George Westinghouse: Sure.
Nikola Tesla: I fixed two of his DC generators in one night, and he called me a damn good man. So why did he not treat me that way? I quit. Tried my own company and was deceived. Who was I? Some immigrant. So I took the only job I could find, digging a ditch. The men laughed at my fine clothes, but at the end of the day, I had two dollars.
George Westinghouse: What was the ditch to be used for?
Nikola Tesla: Edison Electric. It felt like digging my own grave.
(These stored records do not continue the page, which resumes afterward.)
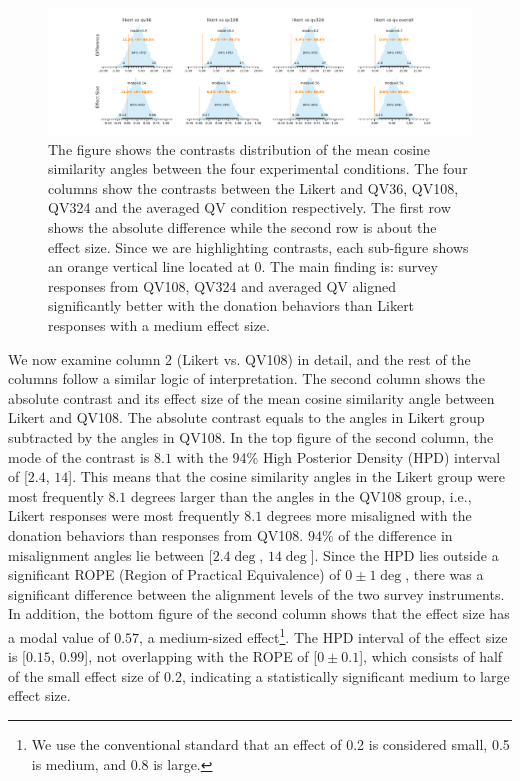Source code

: \begin{figure}[htpb]
  \centering
  \includegraphics[trim= 2in 0in 2in 0in, clip, width=\textwidth, keepaspectratio=true]{"content/image/Votes_vs_Absolute_Donation_StudentT_differences_and_effects.pdf"}
  \caption{
    The figure shows the contrasts distribution of the mean cosine similarity angles between the four experimental conditions. The four columns show the contrasts between the Likert and QV36, QV108, QV324 and the averaged QV condition respectively. The first row shows the absolute difference while the second row is about the effect size. Since we are highlighting contrasts, each sub-figure shows an orange vertical line located at 0. The main finding is: survey responses from QV108, QV324 and averaged QV aligned significantly better with the donation behaviors than Likert responses with a medium effect size.
  }
  \label{fig:contrast_exp1}
\end{figure}

We now examine column $2$ (Likert vs. QV108) in detail, and the rest of the columns follow a similar logic of interpretation. The second column shows the absolute contrast and its effect size of the mean cosine similarity angle between Likert and QV108. The absolute contrast equals to the angles in Likert group subtracted by the angles in QV108. In the top figure of the second column, the mode of the contrast is $8.1$ with the 94\% High Posterior Density (HPD) interval of [$2.4$, $14$]. This means that the cosine similarity angles in the Likert group were most frequently $8.1$ degrees larger than the angles in the QV108 group, i.e., Likert responses were most frequently $8.1$ degrees more misaligned with the donation behaviors than responses from QV108. $94\%$ of the difference in misalignment angles lie between [$2.4 \deg$, $14 \deg$]. Since the HPD lies outside a significant ROPE (Region of Practical Equivalence) of $0 \pm 1 \deg$, there was a significant difference between the alignment levels of the two survey instruments. In addition, the bottom figure of the second column shows that the effect size has a modal value of $0.57$, a medium-sized effect\footnote{We use the conventional standard that an effect of 0.2 is considered small, 0.5 is medium, and 0.8 is large.}. The HPD interval of the effect size is [$0.15$, $0.99$], not overlapping with the ROPE of [$0 \pm 0.1$], which consists of half of the small effect size of 0.2, indicating a statistically significant medium to large effect size.

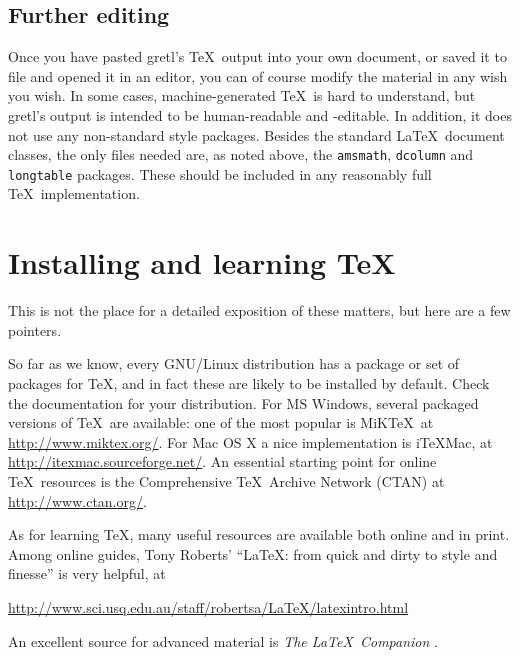 \subsection{Further editing}

Once you have pasted gretl's \TeX\ output into your own
document, or saved it to file and opened it in an editor, you can of
course modify the material in any wish you wish.  In some cases,
machine-generated \TeX\ is hard to understand, but gretl's
output is intended to be human-readable and -editable.  In addition,
it does not use any non-standard style packages.  Besides the standard
\LaTeX\ document classes, the only files needed are, as noted above,
the \verb+amsmath+, \verb+dcolumn+ and \verb+longtable+ packages.
These should be included in any reasonably full \TeX\ implementation.


\section{Installing and learning \TeX}
\label{tex-install}

This is not the place for a detailed exposition of these matters, but
here are a few pointers.  

So far as we know, every GNU/Linux distribution has a package or set
of packages for \TeX, and in fact these are likely to be installed by
default.  Check the documentation for your distribution.  For MS
Windows, several packaged versions of \TeX\ are available: one of the
most popular is MiK\TeX\, at \url{http://www.miktex.org/}.  For Mac OS
X a nice implementation is i\TeX{}Mac, at
\url{http://itexmac.sourceforge.net/}.  An essential starting point for
online \TeX\ resources is the Comprehensive
\TeX\ Archive Network (CTAN) at \url{http://www.ctan.org/}.

As for learning \TeX, many useful resources are available both online
and in print.  Among online guides, Tony Roberts' ``\LaTeX: from quick
and dirty to style and finesse'' is very helpful, at

\url{http://www.sci.usq.edu.au/staff/robertsa/LaTeX/latexintro.html}

An excellent source for advanced material is \emph{The \LaTeX\
  Companion} \citep{goossens04}.


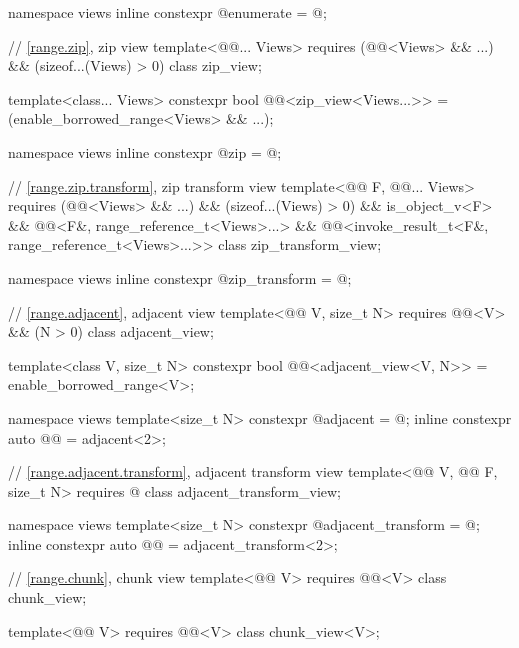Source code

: \begin{codeblock}
{  namespace views { inline constexpr @\unspecnc@ enumerate = @\unspecnc@; }

  // \ref{range.zip}, zip view
  template<@@... Views>
    requires (@@<Views> && ...) && (sizeof...(Views) > 0)
  class zip_view;

  template<class... Views>
    constexpr bool @@<zip_view<Views...>> =
      (enable_borrowed_range<Views> && ...);

  namespace views { inline constexpr @\unspecnc@ zip = @\unspecnc@; }

  // \ref{range.zip.transform}, zip transform view
  template<@@ F, @@... Views>
    requires (@@<Views> && ...) && (sizeof...(Views) > 0) && is_object_v<F> &&
             @@<F&, range_reference_t<Views>...> &&
             @@<invoke_result_t<F&, range_reference_t<Views>...>>
  class zip_transform_view;

  namespace views { inline constexpr @\unspecnc@ zip_transform = @\unspecnc@; }

  // \ref{range.adjacent}, adjacent view
  template<@@ V, size_t N>
    requires @@<V> && (N > 0)
  class adjacent_view;

  template<class V, size_t N>
    constexpr bool @@<adjacent_view<V, N>> =
      enable_borrowed_range<V>;

  namespace views {
    template<size_t N>
      constexpr @\unspecnc@ adjacent = @\unspecnc@;
    inline constexpr auto @@ = adjacent<2>;
  }

  // \ref{range.adjacent.transform}, adjacent transform view
  template<@@ V, @@ F, size_t N>
    requires @\seebelow@
  class adjacent_transform_view;

  namespace views {
    template<size_t N>
      constexpr @\unspecnc@ adjacent_transform = @\unspecnc@;
    inline constexpr auto @@ = adjacent_transform<2>;
  }

  // \ref{range.chunk}, chunk view
  template<@@ V>
    requires @@<V>
  class chunk_view;

  template<@@ V>
    requires @@<V>
  class chunk_view<V>;

}
\end{codeblock}
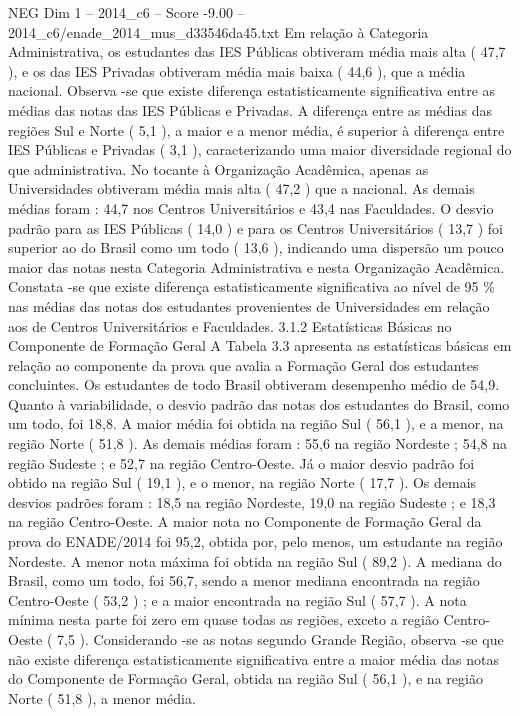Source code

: \begin{textsample}{NEG Dim 1 – 2014\_c6 – Score -9.00 – 2014\_c6/enade\_2014\_mus\_d33546da45.txt}
Em relação à Categoria Administrativa, os estudantes das IES Públicas obtiveram média mais alta ( 47,7 ), e os das IES Privadas obtiveram média mais baixa ( 44,6 ), que a média nacional.
Observa -se que existe diferença estatisticamente significativa entre as médias das notas das IES Públicas e Privadas.
A diferença entre as médias das regiões Sul e Norte ( 5,1 ), a maior e a menor média, é superior à diferença entre IES Públicas e Privadas ( 3,1 ), caracterizando uma maior diversidade regional do que administrativa.
No tocante à Organização Acadêmica, apenas as Universidades obtiveram média mais alta ( 47,2 ) que a nacional.
As demais médias foram : 44,7 nos Centros Universitários e 43,4 nas Faculdades.
O desvio padrão para as IES Públicas ( 14,0 ) e para os Centros Universitários ( 13,7 ) foi superior ao do Brasil como um todo ( 13,6 ), indicando uma dispersão um pouco maior das notas nesta Categoria Administrativa e nesta Organização Acadêmica.
Constata -se que existe diferença estatisticamente significativa ao nível de 95 \% nas médias das notas dos estudantes provenientes de Universidades em relação aos de Centros Universitários e Faculdades. 3.1.2 Estatísticas Básicas no Componente de Formação Geral A Tabela 3.3 apresenta as estatísticas básicas em relação ao componente da prova que avalia a Formação Geral dos estudantes concluintes.
Os estudantes de todo Brasil obtiveram desempenho médio de 54,9.
Quanto à variabilidade, o desvio padrão das notas dos estudantes do Brasil, como um todo, foi 18,8.
A maior média foi obtida na região Sul ( 56,1 ), e a menor, na região Norte ( 51,8 ).
As demais médias foram : 55,6 na região Nordeste ; 54,8 na região Sudeste ; e 52,7 na região Centro-Oeste.
Já o maior desvio padrão foi obtido na região Sul ( 19,1 ), e o menor, na região Norte ( 17,7 ).
Os demais desvios padrões foram : 18,5 na região Nordeste, 19,0 na região Sudeste ; e 18,3 na região Centro-Oeste.
A maior nota no Componente de Formação Geral da prova do ENADE/2014 foi 95,2, obtida por, pelo menos, um estudante na região Nordeste.
A menor nota máxima foi obtida na região Sul ( 89,2 ).
A mediana do Brasil, como um todo, foi 56,7, sendo a menor mediana encontrada na região Centro-Oeste ( 53,2 ) ; e a maior encontrada na região Sul ( 57,7 ).
A nota mínima nesta parte foi zero em quase todas as regiões, exceto a região Centro-Oeste ( 7,5 ).
Considerando -se as notas segundo Grande Região, observa -se que não existe diferença estatisticamente significativa entre a maior média das notas do Componente de Formação Geral, obtida na região Sul ( 56,1 ), e na região Norte ( 51,8 ), a menor média.

\end{textsample}

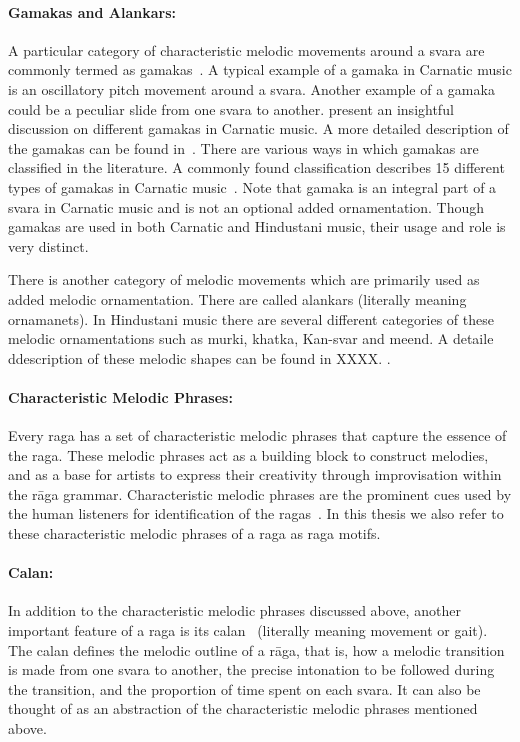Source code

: \paragraph{Gamakas and Alankars:} A particular category of characteristic melodic movements around a \gls{svara} are commonly termed as \glspl{gamaka}~\cite{krishna2012carnatic}. A typical example of a \gls{gamaka} in Carnatic music is an oscillatory pitch movement around a \gls{svara}. Another example of a \gls{gamaka} could be a peculiar slide from one \gls{svara} to another. \cite{krishna2012carnatic} present an insightful discussion on different \glspl{gamaka} in Carnatic music. A more detailed description of the \glspl{gamaka} can be found in~\cite{narayanswami2011}. There are various ways in which \glspl{gamaka} are classified in the literature. A commonly found classification describes 15 different types of \glspl{gamaka} in Carnatic music~\cite{ramanathan1999musical,janakiraman2008essentials,narayanswami2011}. Note that \gls{gamaka} is an integral part of a \gls{svara} in Carnatic music and is not an optional added ornamentation. Though \glspl{gamaka} are used in both Carnatic and Hindustani music, their usage and role is very distinct. 

There is another category of melodic movements which are primarily used as added melodic ornamentation. There are called alankars (literally meaning ornamanets). In Hindustani music there are several different categories of these melodic ornamentations such as murki, khatka, Kan-svar and meend. A detaile ddescription of these melodic shapes can be found in XXXX. .

\paragraph{Characteristic Melodic Phrases:} Every \gls{raga} has a set of characteristic melodic phrases that capture the essence of the \gls{raga}. These melodic phrases act as a building block to construct melodies, and as a base for artists to express their creativity through improvisation within the r\={a}ga grammar. Characteristic melodic phrases are the prominent cues used by the human listeners for identification of the \glspl{raga}~\cite{krishna2012carnatic}. In this thesis we also refer to these characteristic melodic phrases of a \gls{raga} as \gls{raga} motifs.

\paragraph{Calan:} In addition to the characteristic melodic phrases discussed above, another important feature of a \gls{raga} is its calan~\cite{rao1999raga} (literally meaning movement or gait). The calan defines the melodic outline of a r\={a}ga, that is, how a melodic transition is made from one \gls{svara} to another, the precise intonation to be followed during the transition, and the proportion of time spent on each svara. It can also be thought of as an abstraction of the characteristic melodic phrases mentioned above.


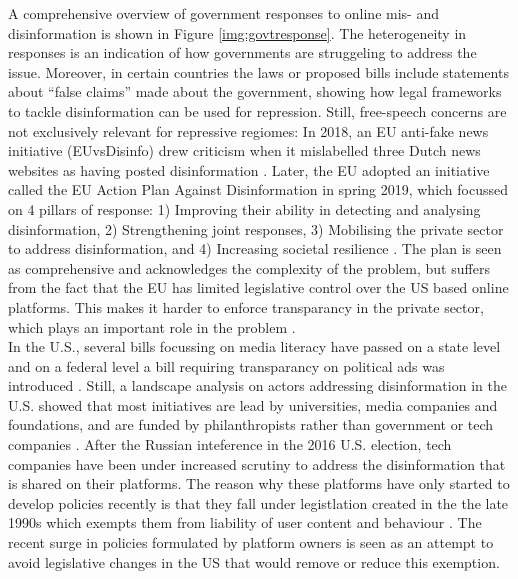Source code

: \documentclass[10pt,a4paper]{article}
\begin{document}
A comprehensive overview of government responses to online mis- and disinformation is shown in Figure \ref{img:govtresponse}. The heterogeneity in responses is an indication of how governments are struggeling to address the issue. Moreover, in certain countries the laws or proposed bills include statements about ``false claims'' made about the government, showing how legal frameworks to tackle disinformation can be used for repression. Still, free-speech concerns are not exclusively relevant for repressive regiomes: In 2018, an EU anti-fake news initiative (EUvsDisinfo) drew criticism when it mislabelled three Dutch news websites as having posted disinformation \citep{Schenk2018}. Later, the EU adopted an initiative called the EU Action Plan Against Disinformation in spring 2019, which focussed on 4 pillars of response: 1) Improving their ability in detecting and analysing disinformation, 2) Strengthening joint responses, 3) Mobilising the private sector to address disinformation, and 4) Increasing societal resilience \cite{EuropeanCommission2018, kouroutakis2020eu}. The plan is seen as comprehensive and acknowledges the complexity of the problem, but suffers from the fact that the EU has limited legislative control over the US based online platforms. This makes it harder to enforce transparancy in the private sector, which plays an important role in the problem \citep{nenadic2019unpacking}. \\

In the U.S., several bills focussing on media literacy have passed on a state level and on a federal level a bill requiring transparancy on political ads was introduced \citep{Funke2020}. Still, a landscape analysis on actors addressing disinformation in the U.S. showed that most initiatives are lead by universities, media companies and foundations, and are funded by philanthropists rather than government or tech companies \citep{Legg2018}. After the Russian inteference in the 2016 U.S. election, tech companies have been under increased scrutiny to address the disinformation that is shared on their platforms. The reason why these platforms have only started to develop policies recently is that they fall under legistlation created in the the late 1990s which exempts them from liability of user content and behaviour \cite{bowers2020answering}. The recent surge in policies formulated by platform owners is seen as an attempt to avoid legislative changes in the US that would remove or reduce this exemption. \\\\
\end{document}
Nikola Tesla: If Mr. Edison succeeds, he will set us back so far, we may never recover. The Fair must be alternating. It must be my motor. I have watched as the world talks of Chicago as a symbol, a City of Light. All cities will have light in your lifetime, but harnessing the power of Niagara, that is to see our future.
George Westinghouse: The Falls? I’m here to talk about Chicago.
Nikola Tesla: Think beyond Chicago. Energy is as fundamental as food, as water, as air. You cannot say that only those with money can eat, or can breathe. Yes, the Falls will light up the Eastern Seaboard. Yes, there is a great fortune to be made, and I covet a very nice walking stick I saw on 63rd and Madison, but Niagara is the proof that one day we may detach power from profit. That is how you truly win.
George Westinghouse: Hm.
Nikola Tesla: How do I know you will not cheat me?
George Westinghouse: Well, you don’t. But the fact is, Mr. Tesla, I need your motor. I may be able to light up the Fair, but I still can’t move a machine. If we cannot reach an agreement today, my company will die right here in your hotel room. But if it does perish, so might your dream of harnessing power from Niagara. So, do we have a deal?
Nikola Tesla: Five thousand.
[Westinghouse looks at Tesla]
Nikola Tesla: One thousand.
[Westinghouse laughs]
George Westinghouse: I’ll give you two dollars and fifty cents, per horsepower. I’m no genius myself, but that should be millions.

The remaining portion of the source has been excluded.